Exercise:
Each line of the data below that contains "post" must be copied.

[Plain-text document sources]
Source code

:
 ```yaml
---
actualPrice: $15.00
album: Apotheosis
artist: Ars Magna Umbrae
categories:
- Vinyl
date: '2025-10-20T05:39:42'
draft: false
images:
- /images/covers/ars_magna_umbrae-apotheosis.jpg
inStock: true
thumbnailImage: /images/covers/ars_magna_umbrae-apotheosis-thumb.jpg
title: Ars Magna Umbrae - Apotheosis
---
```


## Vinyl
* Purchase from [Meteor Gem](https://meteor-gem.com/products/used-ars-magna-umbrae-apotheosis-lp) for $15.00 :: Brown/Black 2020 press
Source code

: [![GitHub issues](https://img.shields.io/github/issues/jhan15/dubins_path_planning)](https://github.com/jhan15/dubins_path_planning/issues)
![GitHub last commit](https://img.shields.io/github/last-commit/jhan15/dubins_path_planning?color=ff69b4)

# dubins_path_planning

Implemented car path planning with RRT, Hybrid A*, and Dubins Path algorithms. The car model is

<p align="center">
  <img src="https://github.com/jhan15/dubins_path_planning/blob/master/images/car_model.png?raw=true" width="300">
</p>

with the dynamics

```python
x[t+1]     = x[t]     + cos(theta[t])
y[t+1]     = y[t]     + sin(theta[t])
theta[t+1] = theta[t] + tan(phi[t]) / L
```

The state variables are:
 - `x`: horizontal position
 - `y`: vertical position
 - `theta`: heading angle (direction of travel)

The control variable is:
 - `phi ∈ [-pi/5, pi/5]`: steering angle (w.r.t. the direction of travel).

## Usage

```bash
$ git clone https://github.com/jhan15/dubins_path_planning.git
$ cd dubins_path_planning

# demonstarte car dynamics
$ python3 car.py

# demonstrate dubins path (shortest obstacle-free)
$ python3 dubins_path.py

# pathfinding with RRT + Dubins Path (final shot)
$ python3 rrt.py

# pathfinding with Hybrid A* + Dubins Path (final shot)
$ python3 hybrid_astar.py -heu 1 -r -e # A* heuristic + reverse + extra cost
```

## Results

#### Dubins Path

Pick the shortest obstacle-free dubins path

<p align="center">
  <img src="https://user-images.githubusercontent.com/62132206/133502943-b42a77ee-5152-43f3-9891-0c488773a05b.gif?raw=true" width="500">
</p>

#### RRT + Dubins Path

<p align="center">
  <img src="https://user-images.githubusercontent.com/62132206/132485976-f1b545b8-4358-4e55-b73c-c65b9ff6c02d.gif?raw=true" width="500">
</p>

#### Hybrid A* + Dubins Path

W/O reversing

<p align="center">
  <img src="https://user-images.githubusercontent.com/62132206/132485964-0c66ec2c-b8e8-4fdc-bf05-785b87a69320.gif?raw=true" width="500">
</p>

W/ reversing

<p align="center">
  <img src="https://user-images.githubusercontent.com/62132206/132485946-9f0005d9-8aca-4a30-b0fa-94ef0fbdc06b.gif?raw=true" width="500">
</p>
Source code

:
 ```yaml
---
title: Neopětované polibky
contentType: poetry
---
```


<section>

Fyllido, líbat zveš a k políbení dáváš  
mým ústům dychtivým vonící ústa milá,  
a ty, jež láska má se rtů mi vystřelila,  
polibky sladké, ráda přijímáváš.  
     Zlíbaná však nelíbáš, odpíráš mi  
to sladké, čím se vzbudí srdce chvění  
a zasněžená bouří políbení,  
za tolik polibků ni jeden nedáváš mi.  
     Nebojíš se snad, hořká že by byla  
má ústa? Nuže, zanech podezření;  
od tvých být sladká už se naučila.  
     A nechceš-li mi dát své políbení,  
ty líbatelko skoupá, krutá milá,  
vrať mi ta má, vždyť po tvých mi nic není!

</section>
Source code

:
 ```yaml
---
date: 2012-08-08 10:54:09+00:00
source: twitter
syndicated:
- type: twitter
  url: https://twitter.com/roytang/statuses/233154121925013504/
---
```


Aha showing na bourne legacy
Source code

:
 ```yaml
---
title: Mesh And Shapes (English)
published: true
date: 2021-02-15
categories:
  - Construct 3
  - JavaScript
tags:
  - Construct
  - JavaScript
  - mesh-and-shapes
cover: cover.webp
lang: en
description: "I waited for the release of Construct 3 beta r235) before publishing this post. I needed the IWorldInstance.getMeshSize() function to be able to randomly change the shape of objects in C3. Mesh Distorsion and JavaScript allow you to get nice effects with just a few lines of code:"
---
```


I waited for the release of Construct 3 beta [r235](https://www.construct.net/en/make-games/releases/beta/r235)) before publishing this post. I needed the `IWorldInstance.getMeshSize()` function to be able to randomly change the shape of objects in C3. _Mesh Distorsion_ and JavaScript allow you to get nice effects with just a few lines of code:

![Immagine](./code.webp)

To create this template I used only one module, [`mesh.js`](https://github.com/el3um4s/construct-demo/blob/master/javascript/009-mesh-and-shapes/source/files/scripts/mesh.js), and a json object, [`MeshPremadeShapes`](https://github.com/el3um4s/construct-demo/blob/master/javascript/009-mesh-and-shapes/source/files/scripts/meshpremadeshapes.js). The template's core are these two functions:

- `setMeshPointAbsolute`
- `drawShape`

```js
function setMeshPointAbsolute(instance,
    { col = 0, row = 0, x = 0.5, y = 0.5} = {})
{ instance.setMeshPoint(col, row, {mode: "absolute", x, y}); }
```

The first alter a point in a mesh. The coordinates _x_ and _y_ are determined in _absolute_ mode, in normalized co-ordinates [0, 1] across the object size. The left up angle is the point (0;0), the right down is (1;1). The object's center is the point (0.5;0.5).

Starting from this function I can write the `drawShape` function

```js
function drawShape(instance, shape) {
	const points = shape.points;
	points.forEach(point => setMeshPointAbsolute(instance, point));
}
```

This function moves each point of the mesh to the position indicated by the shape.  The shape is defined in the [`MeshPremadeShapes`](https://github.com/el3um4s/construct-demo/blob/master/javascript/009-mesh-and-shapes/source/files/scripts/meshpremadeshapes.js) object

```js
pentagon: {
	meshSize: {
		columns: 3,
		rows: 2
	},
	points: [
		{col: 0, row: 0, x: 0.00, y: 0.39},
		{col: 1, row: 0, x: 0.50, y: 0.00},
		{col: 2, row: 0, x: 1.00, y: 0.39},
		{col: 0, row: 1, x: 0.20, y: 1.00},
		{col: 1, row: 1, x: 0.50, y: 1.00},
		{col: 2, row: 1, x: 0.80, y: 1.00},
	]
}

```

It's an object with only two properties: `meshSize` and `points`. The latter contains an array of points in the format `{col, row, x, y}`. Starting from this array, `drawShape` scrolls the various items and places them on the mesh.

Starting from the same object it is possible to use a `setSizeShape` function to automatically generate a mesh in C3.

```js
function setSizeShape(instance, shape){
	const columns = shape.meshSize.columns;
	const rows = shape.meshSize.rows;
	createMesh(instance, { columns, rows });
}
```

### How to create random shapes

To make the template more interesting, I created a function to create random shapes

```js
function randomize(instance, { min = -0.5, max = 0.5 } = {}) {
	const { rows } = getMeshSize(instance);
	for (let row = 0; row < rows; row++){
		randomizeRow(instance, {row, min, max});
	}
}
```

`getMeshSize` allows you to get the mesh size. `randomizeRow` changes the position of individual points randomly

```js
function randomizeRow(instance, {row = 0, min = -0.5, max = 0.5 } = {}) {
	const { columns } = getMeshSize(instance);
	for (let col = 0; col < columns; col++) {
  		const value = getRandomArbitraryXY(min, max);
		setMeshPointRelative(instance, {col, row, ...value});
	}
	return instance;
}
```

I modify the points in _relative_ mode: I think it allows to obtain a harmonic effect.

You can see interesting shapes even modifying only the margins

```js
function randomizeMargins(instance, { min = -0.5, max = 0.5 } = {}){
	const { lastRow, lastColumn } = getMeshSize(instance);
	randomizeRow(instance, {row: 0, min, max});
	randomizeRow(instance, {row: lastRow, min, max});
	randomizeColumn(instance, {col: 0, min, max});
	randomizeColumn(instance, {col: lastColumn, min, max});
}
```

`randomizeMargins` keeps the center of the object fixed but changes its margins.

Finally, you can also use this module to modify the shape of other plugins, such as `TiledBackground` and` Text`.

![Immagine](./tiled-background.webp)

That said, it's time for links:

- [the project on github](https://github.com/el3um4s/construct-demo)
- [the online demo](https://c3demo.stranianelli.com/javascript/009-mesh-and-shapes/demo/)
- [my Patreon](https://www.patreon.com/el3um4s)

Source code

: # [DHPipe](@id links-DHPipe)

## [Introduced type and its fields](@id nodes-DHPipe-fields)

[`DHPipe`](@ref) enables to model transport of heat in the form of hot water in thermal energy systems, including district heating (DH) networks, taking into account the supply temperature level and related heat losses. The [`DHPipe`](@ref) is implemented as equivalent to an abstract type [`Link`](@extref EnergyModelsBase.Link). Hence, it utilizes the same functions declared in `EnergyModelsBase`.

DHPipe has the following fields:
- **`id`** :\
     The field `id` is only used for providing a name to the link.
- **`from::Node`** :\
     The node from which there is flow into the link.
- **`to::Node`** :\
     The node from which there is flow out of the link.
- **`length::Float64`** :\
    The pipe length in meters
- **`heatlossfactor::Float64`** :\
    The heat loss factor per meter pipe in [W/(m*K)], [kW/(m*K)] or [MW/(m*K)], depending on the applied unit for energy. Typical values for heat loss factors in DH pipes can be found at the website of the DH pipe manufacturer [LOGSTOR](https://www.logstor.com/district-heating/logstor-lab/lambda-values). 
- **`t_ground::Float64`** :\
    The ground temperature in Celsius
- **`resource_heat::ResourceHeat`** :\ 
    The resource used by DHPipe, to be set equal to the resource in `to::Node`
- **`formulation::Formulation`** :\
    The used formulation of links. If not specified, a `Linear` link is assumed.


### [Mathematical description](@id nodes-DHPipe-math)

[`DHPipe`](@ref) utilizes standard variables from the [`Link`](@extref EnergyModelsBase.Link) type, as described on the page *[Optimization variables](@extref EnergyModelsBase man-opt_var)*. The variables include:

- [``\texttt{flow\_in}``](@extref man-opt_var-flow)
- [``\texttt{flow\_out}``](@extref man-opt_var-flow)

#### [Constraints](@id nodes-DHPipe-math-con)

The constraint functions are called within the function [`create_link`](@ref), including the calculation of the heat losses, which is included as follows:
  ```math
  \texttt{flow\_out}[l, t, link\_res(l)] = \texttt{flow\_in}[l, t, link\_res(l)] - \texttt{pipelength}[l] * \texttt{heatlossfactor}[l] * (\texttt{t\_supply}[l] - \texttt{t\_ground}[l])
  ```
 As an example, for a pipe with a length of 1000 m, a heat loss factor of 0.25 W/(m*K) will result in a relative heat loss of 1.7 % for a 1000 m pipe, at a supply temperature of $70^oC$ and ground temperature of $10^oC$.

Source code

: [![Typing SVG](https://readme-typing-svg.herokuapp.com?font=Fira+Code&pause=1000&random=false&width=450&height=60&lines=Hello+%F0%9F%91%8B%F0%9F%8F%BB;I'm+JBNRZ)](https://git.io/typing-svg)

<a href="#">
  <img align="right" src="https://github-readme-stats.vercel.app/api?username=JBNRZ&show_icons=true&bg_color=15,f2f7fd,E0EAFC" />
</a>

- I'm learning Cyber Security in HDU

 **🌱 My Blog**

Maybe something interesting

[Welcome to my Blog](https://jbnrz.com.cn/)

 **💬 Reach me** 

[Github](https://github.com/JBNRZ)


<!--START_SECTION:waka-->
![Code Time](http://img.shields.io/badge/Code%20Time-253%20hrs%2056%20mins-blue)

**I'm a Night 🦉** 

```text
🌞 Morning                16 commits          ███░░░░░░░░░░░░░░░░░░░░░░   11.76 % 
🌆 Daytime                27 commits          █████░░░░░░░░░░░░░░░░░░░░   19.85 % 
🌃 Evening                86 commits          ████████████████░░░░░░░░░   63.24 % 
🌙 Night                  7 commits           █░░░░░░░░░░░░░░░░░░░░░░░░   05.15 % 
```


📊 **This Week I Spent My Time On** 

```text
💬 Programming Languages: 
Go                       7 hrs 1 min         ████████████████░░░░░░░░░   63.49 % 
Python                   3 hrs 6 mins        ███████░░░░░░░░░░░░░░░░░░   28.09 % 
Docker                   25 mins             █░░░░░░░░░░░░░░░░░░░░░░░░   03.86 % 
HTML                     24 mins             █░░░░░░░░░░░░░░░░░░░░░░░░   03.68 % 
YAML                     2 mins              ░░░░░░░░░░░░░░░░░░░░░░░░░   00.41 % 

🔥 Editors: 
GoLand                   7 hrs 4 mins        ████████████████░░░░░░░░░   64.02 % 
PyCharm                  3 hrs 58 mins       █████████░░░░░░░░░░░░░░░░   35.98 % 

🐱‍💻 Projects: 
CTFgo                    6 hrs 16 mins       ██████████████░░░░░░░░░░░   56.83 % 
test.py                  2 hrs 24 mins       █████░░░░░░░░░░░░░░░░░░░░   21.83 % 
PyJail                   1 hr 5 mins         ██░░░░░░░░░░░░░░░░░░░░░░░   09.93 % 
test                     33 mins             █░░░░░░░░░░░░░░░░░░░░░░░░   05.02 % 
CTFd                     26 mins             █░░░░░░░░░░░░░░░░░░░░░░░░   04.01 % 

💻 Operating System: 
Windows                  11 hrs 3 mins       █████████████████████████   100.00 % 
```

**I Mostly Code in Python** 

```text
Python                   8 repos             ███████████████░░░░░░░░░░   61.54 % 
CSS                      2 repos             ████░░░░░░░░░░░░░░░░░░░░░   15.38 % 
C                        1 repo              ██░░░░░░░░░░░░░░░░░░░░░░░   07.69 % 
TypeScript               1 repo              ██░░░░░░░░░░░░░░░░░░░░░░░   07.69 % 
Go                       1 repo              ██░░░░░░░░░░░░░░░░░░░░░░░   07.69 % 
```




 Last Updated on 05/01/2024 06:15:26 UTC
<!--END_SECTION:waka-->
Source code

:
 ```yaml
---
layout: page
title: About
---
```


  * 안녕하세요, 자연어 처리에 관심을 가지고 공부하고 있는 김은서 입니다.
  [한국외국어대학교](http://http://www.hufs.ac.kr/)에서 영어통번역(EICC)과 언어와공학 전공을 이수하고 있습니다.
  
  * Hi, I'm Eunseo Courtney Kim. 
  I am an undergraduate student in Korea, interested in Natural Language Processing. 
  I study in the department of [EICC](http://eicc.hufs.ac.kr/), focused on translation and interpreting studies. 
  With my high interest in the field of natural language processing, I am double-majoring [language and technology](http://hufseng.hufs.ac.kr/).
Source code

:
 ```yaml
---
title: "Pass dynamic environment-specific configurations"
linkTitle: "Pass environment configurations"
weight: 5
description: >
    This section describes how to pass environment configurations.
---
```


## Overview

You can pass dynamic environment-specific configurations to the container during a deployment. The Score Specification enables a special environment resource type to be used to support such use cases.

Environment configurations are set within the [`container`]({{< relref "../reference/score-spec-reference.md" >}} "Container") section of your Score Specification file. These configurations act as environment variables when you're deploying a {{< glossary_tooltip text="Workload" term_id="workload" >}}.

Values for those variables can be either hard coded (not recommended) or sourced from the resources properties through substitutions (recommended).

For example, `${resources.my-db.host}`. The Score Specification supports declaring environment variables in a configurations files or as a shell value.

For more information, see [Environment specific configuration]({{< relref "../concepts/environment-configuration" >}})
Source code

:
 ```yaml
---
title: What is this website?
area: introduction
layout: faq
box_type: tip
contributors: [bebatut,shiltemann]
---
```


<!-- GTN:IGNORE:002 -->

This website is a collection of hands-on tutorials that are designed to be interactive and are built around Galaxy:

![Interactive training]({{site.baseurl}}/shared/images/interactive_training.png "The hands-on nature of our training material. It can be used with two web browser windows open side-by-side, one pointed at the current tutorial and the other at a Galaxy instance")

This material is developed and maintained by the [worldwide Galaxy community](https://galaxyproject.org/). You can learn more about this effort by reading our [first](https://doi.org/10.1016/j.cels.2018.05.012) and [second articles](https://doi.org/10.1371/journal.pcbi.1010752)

Exercise solution:
description: "I waited for the release of Construct 3 beta r235) before publishing this post. I needed the IWorldInstance.getMeshSize() function to be able to randomly change the shape of objects in C3. Mesh Distorsion and JavaScript allow you to get nice effects with just a few lines of code:"
I waited for the release of Construct 3 beta [r235](https://www.construct.net/en/make-games/releases/beta/r235)) before publishing this post. I needed the `IWorldInstance.getMeshSize()` function to be able to randomly change the shape of objects in C3. _Mesh Distorsion_ and JavaScript allow you to get nice effects with just a few lines of code:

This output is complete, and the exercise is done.